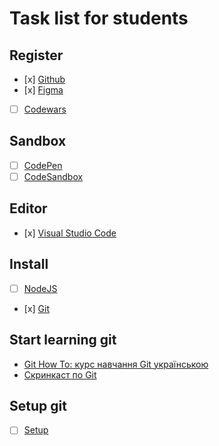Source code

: # Task list for students

## Register

- [х] [Github](https://github.com/)
- [х] [Figma](https://www.figma.com)
- [ ] [Codewars](https://www.codewars.com/)

## Sandbox

- [ ] [CodePen](https://codepen.io/)
- [ ] [CodeSandbox](https://codesandbox.io/)

## Editor

- [х] [Visual Studio Code](https://code.visualstudio.com/)

## Install

- [ ] [NodeJS](https://nodejs.org/uk/)
- [х] [Git](https://git-scm.com/downloads)

## Start learning git

- [Git How To: курс навчання Git українською](https://githowto.com/uk)
- [Скринкаст по Git](http://learn.javascript.ru/screencast/git)

## Setup git

- [ ] [Setup](https://githowto.com/uk/setup)
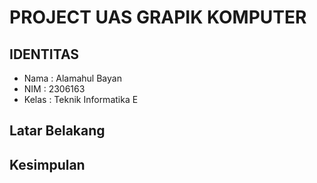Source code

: <h1> PROJECT UAS GRAPIK KOMPUTER </h1>
<h2> IDENTITAS </h2>
<ul>
  <li>Nama : Alamahul Bayan </li>
  <li>NIM : 2306163 </li>
  <li>Kelas : Teknik Informatika E </li>
</ul>

<h2>Latar Belakang</h2>
<p>
  
</p>


<h2>Kesimpulan</h2>
<p>
  
</p>
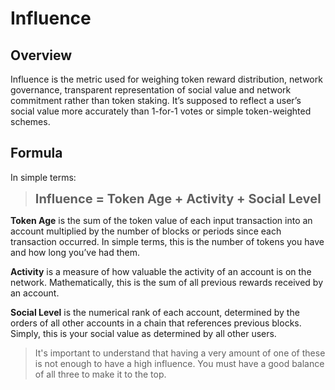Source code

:# Influence

## Overview

Influence is the metric used for weighing token reward distribution, network governance, transparent representation of social value and network commitment rather than token staking. It’s supposed to reflect a user’s social value more accurately than 1-for-1 votes or simple token-weighted schemes.

## Formula

In simple terms:
><l style="font-size:20px;">**Influence = Token Age + Activity + Social Level**</l>

**Token Age** is the sum of the token value of each input transaction into an account multiplied by the number of blocks or periods since each transaction occurred. In simple terms, this is the number of tokens you have and how long you’ve had them.

**Activity** is a measure of how valuable the activity of an account is on the network. Mathematically, this is the sum of all previous rewards received by an account.

**Social Level** is the numerical rank of each account, determined by the orders of all other accounts in a chain that references previous blocks. Simply, this is your social value as determined by all other users.

> It's important to understand that having a very amount of one of these is not enough to have a high influence. You must have a good balance of all three to make it to the top.
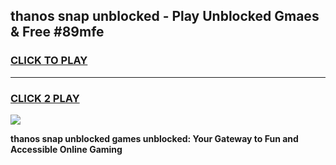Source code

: 
## thanos snap unblocked - Play Unblocked Gmaes & Free #89mfe
<h3>
<a href="https://news.freeplayer.one?title=thanos_snap_unblocked&ref=03M">CLICK TO PLAY</a></h3>
<hr>

<h3>
<a href="https://news.freeplayer.one?title=thanos_snap_unblocked&ref=03M">CLICK 2 PLAY</a>
  
</h3>

<a href="https://news.freeplayer.one?title=thanos_snap_unblocked&ref=03M"><img src="https://clearcache.store/games.png"></a>


**thanos snap unblocked games unblocked: Your Gateway to Fun and Accessible Online Gaming**
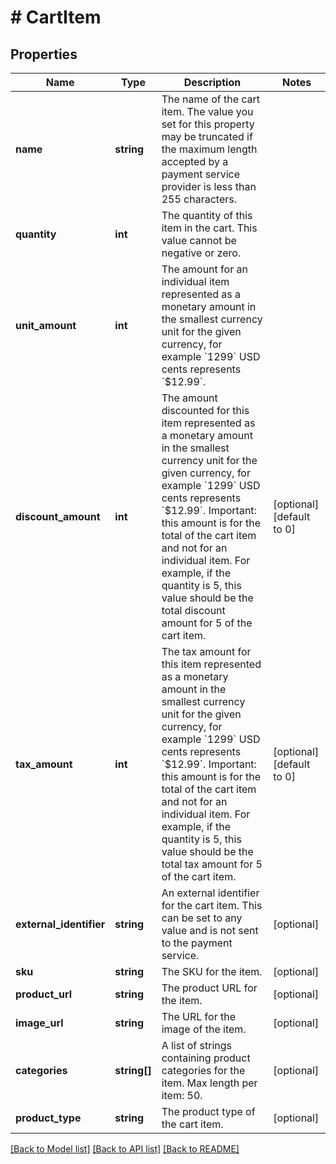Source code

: # # CartItem

## Properties

Name | Type | Description | Notes
------------ | ------------- | ------------- | -------------
**name** | **string** | The name of the cart item. The value you set for this property may be truncated if the maximum length accepted by a payment service provider is less than 255 characters. |
**quantity** | **int** | The quantity of this item in the cart. This value cannot be negative or zero. |
**unit_amount** | **int** | The amount for an individual item represented as a monetary amount in the smallest currency unit for the given currency, for example &#x60;1299&#x60; USD cents represents &#x60;$12.99&#x60;. |
**discount_amount** | **int** | The amount discounted for this item represented as a monetary amount in the smallest currency unit for the given currency, for example &#x60;1299&#x60; USD cents represents &#x60;$12.99&#x60;.  Important: this amount is for the total of the cart item and not for an individual item. For example, if the quantity is 5, this value should be the total discount amount for 5 of the cart item. | [optional] [default to 0]
**tax_amount** | **int** | The tax amount for this item represented as a monetary amount in the smallest currency unit for the given currency, for example &#x60;1299&#x60; USD cents represents &#x60;$12.99&#x60;.  Important: this amount is for the total of the cart item and not for an individual item. For example, if the quantity is 5, this value should be the total tax amount for 5 of the cart item. | [optional] [default to 0]
**external_identifier** | **string** | An external identifier for the cart item. This can be set to any value and is not sent to the payment service. | [optional]
**sku** | **string** | The SKU for the item. | [optional]
**product_url** | **string** | The product URL for the item. | [optional]
**image_url** | **string** | The URL for the image of the item. | [optional]
**categories** | **string[]** | A list of strings containing product categories for the item. Max length per item: 50. | [optional]
**product_type** | **string** | The product type of the cart item. | [optional]

[[Back to Model list]](../../README.md#models) [[Back to API list]](../../README.md#endpoints) [[Back to README]](../../README.md)
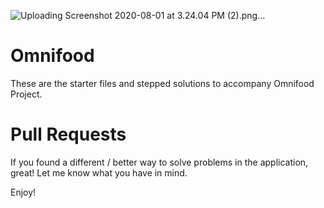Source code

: ![Uploading Screenshot 2020-08-01 at 3.24.04 PM (2).png…]()





# Omnifood

These are the starter files and stepped solutions to accompany Omnifood Project.

# Pull Requests
If you found a different / better way to solve problems in the application, great! Let me know what you have in mind.

Enjoy!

» Directions for this task
Please give the data again in full, exactly as written, but without any images.

» Exercise response
Source code

: # Task list for students

## Register

- [х] [Github](https://github.com/)
- [х] [Figma](https://www.figma.com)
- [ ] [Codewars](https://www.codewars.com/)

## Sandbox

- [ ] [CodePen](https://codepen.io/)
- [ ] [CodeSandbox](https://codesandbox.io/)

## Editor

- [х] [Visual Studio Code](https://code.visualstudio.com/)

## Install

- [ ] [NodeJS](https://nodejs.org/uk/)
- [х] [Git](https://git-scm.com/downloads)

## Start learning git

- [Git How To: курс навчання Git українською](https://githowto.com/uk)
- [Скринкаст по Git](http://learn.javascript.ru/screencast/git)

## Setup git

- [ ] [Setup](https://githowto.com/uk/setup)
Source code

: <h1> PROJECT UAS GRAPIK KOMPUTER </h1>
<h2> IDENTITAS </h2>
<ul>
  <li>Nama : Alamahul Bayan </li>
  <li>NIM : 2306163 </li>
  <li>Kelas : Teknik Informatika E </li>
</ul>

<h2>Latar Belakang</h2>
<p>
  
</p>


<h2>Kesimpulan</h2>
<p>
  
</p>
Source code

:# Influence

## Overview

Influence is the metric used for weighing token reward distribution, network governance, transparent representation of social value and network commitment rather than token staking. It’s supposed to reflect a user’s social value more accurately than 1-for-1 votes or simple token-weighted schemes.

## Formula

In simple terms:
><l style="font-size:20px;">**Influence = Token Age + Activity + Social Level**</l>

**Token Age** is the sum of the token value of each input transaction into an account multiplied by the number of blocks or periods since each transaction occurred. In simple terms, this is the number of tokens you have and how long you’ve had them.

**Activity** is a measure of how valuable the activity of an account is on the network. Mathematically, this is the sum of all previous rewards received by an account.

**Social Level** is the numerical rank of each account, determined by the orders of all other accounts in a chain that references previous blocks. Simply, this is your social value as determined by all other users.

> It's important to understand that having a very amount of one of these is not enough to have a high influence. You must have a good balance of all three to make it to the top.
Source code

: 
## thanos snap unblocked - Play Unblocked Gmaes & Free #89mfe
<h3>
<a href="https://news.freeplayer.one?title=thanos_snap_unblocked&ref=03M">CLICK TO PLAY</a></h3>
<hr>

<h3>
<a href="https://news.freeplayer.one?title=thanos_snap_unblocked&ref=03M">CLICK 2 PLAY</a>
  
</h3>

<a href="https://news.freeplayer.one?title=thanos_snap_unblocked&ref=03M"><img src="https://clearcache.store/games.png"></a>


**thanos snap unblocked games unblocked: Your Gateway to Fun and Accessible Online Gaming**
Source code

: # # CartItem

## Properties

Name | Type | Description | Notes
------------ | ------------- | ------------- | -------------
**name** | **string** | The name of the cart item. The value you set for this property may be truncated if the maximum length accepted by a payment service provider is less than 255 characters. |
**quantity** | **int** | The quantity of this item in the cart. This value cannot be negative or zero. |
**unit_amount** | **int** | The amount for an individual item represented as a monetary amount in the smallest currency unit for the given currency, for example &#x60;1299&#x60; USD cents represents &#x60;$12.99&#x60;. |
**discount_amount** | **int** | The amount discounted for this item represented as a monetary amount in the smallest currency unit for the given currency, for example &#x60;1299&#x60; USD cents represents &#x60;$12.99&#x60;.  Important: this amount is for the total of the cart item and not for an individual item. For example, if the quantity is 5, this value should be the total discount amount for 5 of the cart item. | [optional] [default to 0]
**tax_amount** | **int** | The tax amount for this item represented as a monetary amount in the smallest currency unit for the given currency, for example &#x60;1299&#x60; USD cents represents &#x60;$12.99&#x60;.  Important: this amount is for the total of the cart item and not for an individual item. For example, if the quantity is 5, this value should be the total tax amount for 5 of the cart item. | [optional] [default to 0]
**external_identifier** | **string** | An external identifier for the cart item. This can be set to any value and is not sent to the payment service. | [optional]
**sku** | **string** | The SKU for the item. | [optional]
**product_url** | **string** | The product URL for the item. | [optional]
**image_url** | **string** | The URL for the image of the item. | [optional]
**categories** | **string[]** | A list of strings containing product categories for the item. Max length per item: 50. | [optional]
**product_type** | **string** | The product type of the cart item. | [optional]

[[Back to Model list]](../../README.md#models) [[Back to API list]](../../README.md#endpoints) [[Back to README]](../../README.md)
Source code

: ![Uploading Screenshot 2020-08-01 at 3.24.04 PM (2).png…]()





# Omnifood

These are the starter files and stepped solutions to accompany Omnifood Project.

# Pull Requests
If you found a different / better way to solve problems in the application, great! Let me know what you have in mind.

Enjoy!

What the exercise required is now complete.